By my best estimate, it was 2001 when I first brought a 32 page baseball picture book concept to my writers' group (lead by local authors Jessie Haas and Michael J Daley) for a critique. Based on feedback from the group, I expanded it into a 48 page "reader" (an early chapter book), and titled it The Fuzzies' Big Inning. I started submitting for publication. As a published author and illustrator (the picture book Dinosaur Train) I am generally able to get my proposals past the screeners and into the hands of the editors.
After a few rejections I converted it into a 48 page graphic novel entitled Fuzzy Baseball. I put in the time to sketch out all 48 pages, and I submitted it to agents and editors who specialized in the emerging market of graphic novel/ picture book hybrids. The rejection letters became more encouraging, but they were rejection letters nonetheless. Then, I expanded it into a 56 page graphic novel and got more rejections. It sat on the shelf for a few years until I revisited it, and boiled it down to a 32 page picture book entitled Full Count. Still, there were no takers.

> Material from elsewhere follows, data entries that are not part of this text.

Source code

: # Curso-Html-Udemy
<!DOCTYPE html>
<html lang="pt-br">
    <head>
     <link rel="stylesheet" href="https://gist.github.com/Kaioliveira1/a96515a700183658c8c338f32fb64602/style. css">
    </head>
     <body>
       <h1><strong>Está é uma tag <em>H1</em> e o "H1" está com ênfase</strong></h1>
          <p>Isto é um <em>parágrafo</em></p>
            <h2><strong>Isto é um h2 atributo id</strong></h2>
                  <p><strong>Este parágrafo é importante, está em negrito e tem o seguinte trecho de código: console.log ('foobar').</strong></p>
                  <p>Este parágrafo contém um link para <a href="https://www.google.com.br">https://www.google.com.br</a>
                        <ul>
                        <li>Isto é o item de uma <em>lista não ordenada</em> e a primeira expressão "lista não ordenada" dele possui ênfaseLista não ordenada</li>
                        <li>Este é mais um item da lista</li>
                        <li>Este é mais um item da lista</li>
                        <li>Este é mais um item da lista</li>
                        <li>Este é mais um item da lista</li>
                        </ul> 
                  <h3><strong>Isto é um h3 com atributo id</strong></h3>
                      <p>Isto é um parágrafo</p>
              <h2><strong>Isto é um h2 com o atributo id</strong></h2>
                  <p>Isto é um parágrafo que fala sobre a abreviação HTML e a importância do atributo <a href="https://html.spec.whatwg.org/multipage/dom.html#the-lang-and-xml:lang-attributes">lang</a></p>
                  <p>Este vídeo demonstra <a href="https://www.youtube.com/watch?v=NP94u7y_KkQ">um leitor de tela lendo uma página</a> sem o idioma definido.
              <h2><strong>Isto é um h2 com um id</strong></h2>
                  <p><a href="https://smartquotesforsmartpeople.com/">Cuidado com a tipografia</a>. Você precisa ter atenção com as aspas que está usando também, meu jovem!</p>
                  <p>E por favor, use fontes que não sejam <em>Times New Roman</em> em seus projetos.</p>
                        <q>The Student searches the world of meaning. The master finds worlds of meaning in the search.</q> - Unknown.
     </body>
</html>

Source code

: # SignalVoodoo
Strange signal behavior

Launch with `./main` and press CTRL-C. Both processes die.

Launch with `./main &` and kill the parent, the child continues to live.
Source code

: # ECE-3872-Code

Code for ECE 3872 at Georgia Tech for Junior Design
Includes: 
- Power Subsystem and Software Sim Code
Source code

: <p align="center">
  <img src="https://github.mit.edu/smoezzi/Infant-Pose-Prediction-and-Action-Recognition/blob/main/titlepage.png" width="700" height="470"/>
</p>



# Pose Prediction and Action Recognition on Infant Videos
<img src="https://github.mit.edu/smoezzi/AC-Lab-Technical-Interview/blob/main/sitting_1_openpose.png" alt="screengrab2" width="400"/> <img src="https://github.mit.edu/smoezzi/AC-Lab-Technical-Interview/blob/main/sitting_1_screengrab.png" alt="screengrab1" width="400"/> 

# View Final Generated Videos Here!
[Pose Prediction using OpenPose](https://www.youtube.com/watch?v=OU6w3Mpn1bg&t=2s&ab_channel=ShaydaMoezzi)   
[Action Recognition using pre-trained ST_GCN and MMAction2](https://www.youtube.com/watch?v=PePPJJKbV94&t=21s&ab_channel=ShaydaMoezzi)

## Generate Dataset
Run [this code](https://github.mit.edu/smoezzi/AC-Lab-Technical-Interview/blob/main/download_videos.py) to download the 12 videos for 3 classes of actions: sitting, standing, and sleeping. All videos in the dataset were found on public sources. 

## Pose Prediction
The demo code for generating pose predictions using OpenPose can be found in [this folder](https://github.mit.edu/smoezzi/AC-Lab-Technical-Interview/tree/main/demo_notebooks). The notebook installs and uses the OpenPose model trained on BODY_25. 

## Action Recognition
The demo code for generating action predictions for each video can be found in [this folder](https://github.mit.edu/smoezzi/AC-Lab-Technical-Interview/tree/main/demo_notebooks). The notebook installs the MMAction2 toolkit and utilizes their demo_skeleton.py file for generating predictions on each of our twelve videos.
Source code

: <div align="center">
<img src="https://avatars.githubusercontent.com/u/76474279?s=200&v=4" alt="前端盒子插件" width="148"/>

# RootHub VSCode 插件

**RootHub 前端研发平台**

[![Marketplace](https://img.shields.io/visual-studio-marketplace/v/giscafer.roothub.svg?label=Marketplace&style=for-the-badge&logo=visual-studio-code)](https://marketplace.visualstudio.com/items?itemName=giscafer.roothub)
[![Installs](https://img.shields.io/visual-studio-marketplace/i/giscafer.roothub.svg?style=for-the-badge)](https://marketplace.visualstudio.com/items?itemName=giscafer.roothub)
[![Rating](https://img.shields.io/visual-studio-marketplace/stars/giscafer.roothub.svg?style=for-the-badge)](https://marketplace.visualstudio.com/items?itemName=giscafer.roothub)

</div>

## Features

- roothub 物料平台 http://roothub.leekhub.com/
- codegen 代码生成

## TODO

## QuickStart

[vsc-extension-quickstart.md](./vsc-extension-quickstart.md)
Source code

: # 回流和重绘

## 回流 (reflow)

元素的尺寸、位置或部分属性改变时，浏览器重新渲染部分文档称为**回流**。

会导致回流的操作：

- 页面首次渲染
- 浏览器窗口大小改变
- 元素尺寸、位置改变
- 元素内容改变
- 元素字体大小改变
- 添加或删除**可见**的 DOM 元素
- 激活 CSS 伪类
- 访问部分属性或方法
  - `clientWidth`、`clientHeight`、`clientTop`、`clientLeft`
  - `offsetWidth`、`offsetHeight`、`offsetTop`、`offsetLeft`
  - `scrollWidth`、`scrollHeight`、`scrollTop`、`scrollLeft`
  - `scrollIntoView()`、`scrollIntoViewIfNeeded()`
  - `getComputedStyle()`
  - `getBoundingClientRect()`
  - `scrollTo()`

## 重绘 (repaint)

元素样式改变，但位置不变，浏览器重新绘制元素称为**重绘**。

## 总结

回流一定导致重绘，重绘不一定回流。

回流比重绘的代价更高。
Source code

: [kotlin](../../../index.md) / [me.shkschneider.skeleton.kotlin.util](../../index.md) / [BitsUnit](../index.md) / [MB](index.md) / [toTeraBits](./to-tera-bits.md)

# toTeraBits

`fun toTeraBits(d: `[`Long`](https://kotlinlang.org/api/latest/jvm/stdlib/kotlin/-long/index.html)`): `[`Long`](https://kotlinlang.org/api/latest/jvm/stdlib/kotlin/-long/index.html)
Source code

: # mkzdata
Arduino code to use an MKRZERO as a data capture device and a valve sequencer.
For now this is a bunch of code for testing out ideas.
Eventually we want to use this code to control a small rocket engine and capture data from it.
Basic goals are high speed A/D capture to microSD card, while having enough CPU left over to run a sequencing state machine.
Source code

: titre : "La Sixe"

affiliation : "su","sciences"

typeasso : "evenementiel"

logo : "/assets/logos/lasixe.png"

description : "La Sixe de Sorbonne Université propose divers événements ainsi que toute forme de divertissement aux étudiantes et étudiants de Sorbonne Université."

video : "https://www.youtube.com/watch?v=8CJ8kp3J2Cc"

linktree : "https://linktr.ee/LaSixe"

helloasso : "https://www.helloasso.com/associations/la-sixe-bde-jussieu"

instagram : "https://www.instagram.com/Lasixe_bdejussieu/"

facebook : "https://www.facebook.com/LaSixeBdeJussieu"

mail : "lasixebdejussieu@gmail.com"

During this time I was making a living by illustrating chapter books (The A to Z Mysteries series, among others). An offshoot of this career is traveling the country, giving school presentations about my work as an illustrator, and an author (barely). In school libraries I kept seeing the graphic novel section expanding. It seemed to me that the majority of them seemed very similar, either in the anime style of Japanese Manga, or dark and post apocalyptical, or humorous in a very specific, retro-hip stylized manner. I thought there must be room for something that was funny, (but not retro hip) and action packed (but not violent), about BASEBALL, The American Pastime. What reluctant reader would not want to pick it up? Why couldn't I find someone to publish it?